While there are standard benefits for practically all federal civilian jobs as described by many above, make sure you study the OPM web site.

Also, federal agencies are not equal. Funding levels vary quite a bit, especially the past seven plus years. Our agency is looking at a 25 percent cut in jobs across the board this fiscal year. When added to other cuts since Bush took office, we’re talking up to a 70 percent reduction in jobs for our agency, even though the workload has not decreased by that amount, nor the Congressionally mandated responsibilities we must maintain.

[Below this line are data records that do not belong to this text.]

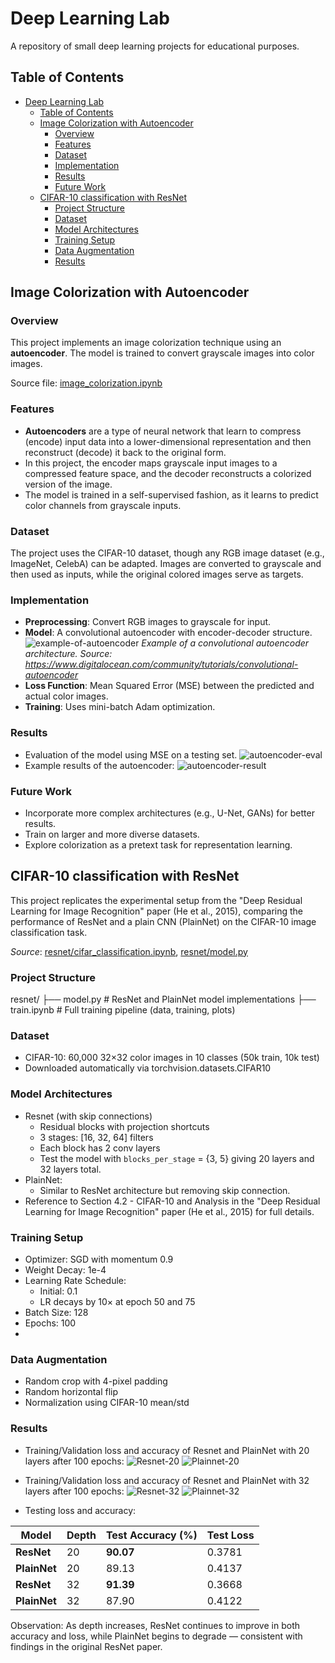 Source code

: # Deep Learning Lab
A repository of small deep learning projects for educational purposes.

## Table of Contents
- [Deep Learning Lab](#deep-learning-lab)
  - [Table of Contents](#table-of-contents)
  - [Image Colorization with Autoencoder](#image-colorization-with-autoencoder)
    - [Overview](#overview)
    - [Features](#features)
    - [Dataset](#dataset)
    - [Implementation](#implementation)
    - [Results](#results)
    - [Future Work](#future-work)
  - [CIFAR-10 classification with ResNet](#cifar-10-classification-with-resnet)
    - [Project Structure](#project-structure)
    - [Dataset](#dataset-1)
    - [Model Architectures](#model-architectures)
    - [Training Setup](#training-setup)
    - [Data Augmentation](#data-augmentation)
    - [Results](#results-1)


## Image Colorization with Autoencoder
### Overview
This project implements an image colorization technique using an **autoencoder**. The model is trained to convert grayscale images into color images.

Source file: [image_colorization.ipynb](image_colorization.ipynb)


### Features
- **Autoencoders** are a type of neural network that learn to compress (encode) input data into a lower-dimensional representation and then reconstruct (decode) it back to the original form.
- In this project, the encoder maps grayscale input images to a compressed feature space, and the decoder reconstructs a colorized version of the image.
- The model is trained in a self-supervised fashion, as it learns to predict color channels from grayscale inputs.

### Dataset
The project uses the CIFAR-10 dataset, though any RGB image dataset (e.g., ImageNet, CelebA) can be adapted. Images are converted to grayscale and then used as inputs, while the original colored images serve as targets.

### Implementation
- **Preprocessing**: Convert RGB images to grayscale for input.
- **Model**: A convolutional autoencoder with encoder-decoder structure.
![example-of-autoencoder](images/conv-autoencoder.png)
*Example of a convolutional autoencoder architecture. Source: https://www.digitalocean.com/community/tutorials/convolutional-autoencoder*
- **Loss Function**: Mean Squared Error (MSE) between the predicted and actual color images.
- **Training**: Uses mini-batch Adam optimization.

### Results 
- Evaluation of the model using MSE on a testing set.
![autoencoder-eval](images/autoencoder_eval.png)
- Example results of the autoencoder:
![autoencoder-result](images/autoencoder-result.png)

### Future Work
- Incorporate more complex architectures (e.g., U-Net, GANs) for better results.
- Train on larger and more diverse datasets.
- Explore colorization as a pretext task for representation learning.

## CIFAR-10 classification with ResNet
This project replicates the experimental setup from the "Deep Residual Learning for Image Recognition" paper (He et al., 2015), comparing the performance of ResNet and a plain CNN (PlainNet) on the CIFAR-10 image classification task.

*Source*: [resnet/cifar_classification.ipynb](resnet/cifar_classification.ipynb), [resnet/model.py](resnet/model.py)

### Project Structure
resnet/
├── model.py             # ResNet and PlainNet model implementations
├── train.ipynb          # Full training pipeline (data, training, plots)

### Dataset
- CIFAR-10: 60,000 32×32 color images in 10 classes (50k train, 10k test)
- Downloaded automatically via torchvision.datasets.CIFAR10

### Model Architectures
- Resnet (with skip connections)
  - Residual blocks with projection shortcuts
  - 3 stages: [16, 32, 64] filters
  - Each block has 2 conv layers
  - Test the model with `blocks_per_stage` = {3, 5} giving 20 layers and 32 layers total.
- PlainNet:
  - Similar to ResNet architecture but removing skip connection.
- Reference to Section 4.2 - CIFAR-10 and Analysis in the  "Deep Residual Learning for Image Recognition" paper (He et al., 2015) for full details.

### Training Setup
- Optimizer: SGD with momentum 0.9
- Weight Decay: 1e-4
- Learning Rate Schedule:
  - Initial: 0.1
  - LR decays by 10× at epoch 50 and 75
- Batch Size: 128
- Epochs: 100
- 
### Data Augmentation 
- Random crop with 4-pixel padding
- Random horizontal flip
- Normalization using CIFAR-10 mean/std

### Results
- Training/Validation loss and accuracy of Resnet and PlainNet with 20 layers after 100 epochs:
![Resnet-20](images/resnet/resnet-20.png)
![Plainnet-20](images/resnet/plainnet-20.png)

- Training/Validation loss and accuracy of Resnet and PlainNet with 32 layers after 100 epochs:
![Resnet-32](images/resnet/resnet-32.png)
![Plainnet-32](images/resnet/plainnet-32.png)

- Testing loss and accuracy:

| Model       | Depth | Test Accuracy (%) | Test Loss |
|-------------|-------|--------------------|-----------|
| **ResNet**  | 20    | **90.07**          | 0.3781    |
| **PlainNet**| 20    | 89.13              | 0.4137    |
| **ResNet**  | 32    | **91.39**          | 0.3668    |
| **PlainNet**| 32    | 87.90              | 0.4122    |

Observation: As depth increases, ResNet continues to improve in both accuracy and loss, while PlainNet begins to degrade — consistent with findings in the original ResNet paper.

I did a similar job in private at a greater salary than the taxpayers pay me. In fact in our last salary survey, my salary needs to more than double to compare against the private sector. I returned to government service because the relative stableness of a federal career position compared to private sector, the benefits (especially for those permanently hired prior to 1984 who come under the old retirement system), and other intangibles make staying more than worthwhile.

The old stories about lazy govt employees doesn’t hold water with me. I’ve worked in private, academia, and federal, state and local govt jobs and all employers have their share of lazy staff.

Wow. I’m overwhelmed by the helpfulness, detail and good information in these posts. I can’t refer to them all, but to everyone who has responded so far, thank you, thank you, thank you. I am seriously considering looking this way now. It’s kind of exciting. Thanks for taking all that time to give me that info. Tamerlane, thanks so much for that breakdown.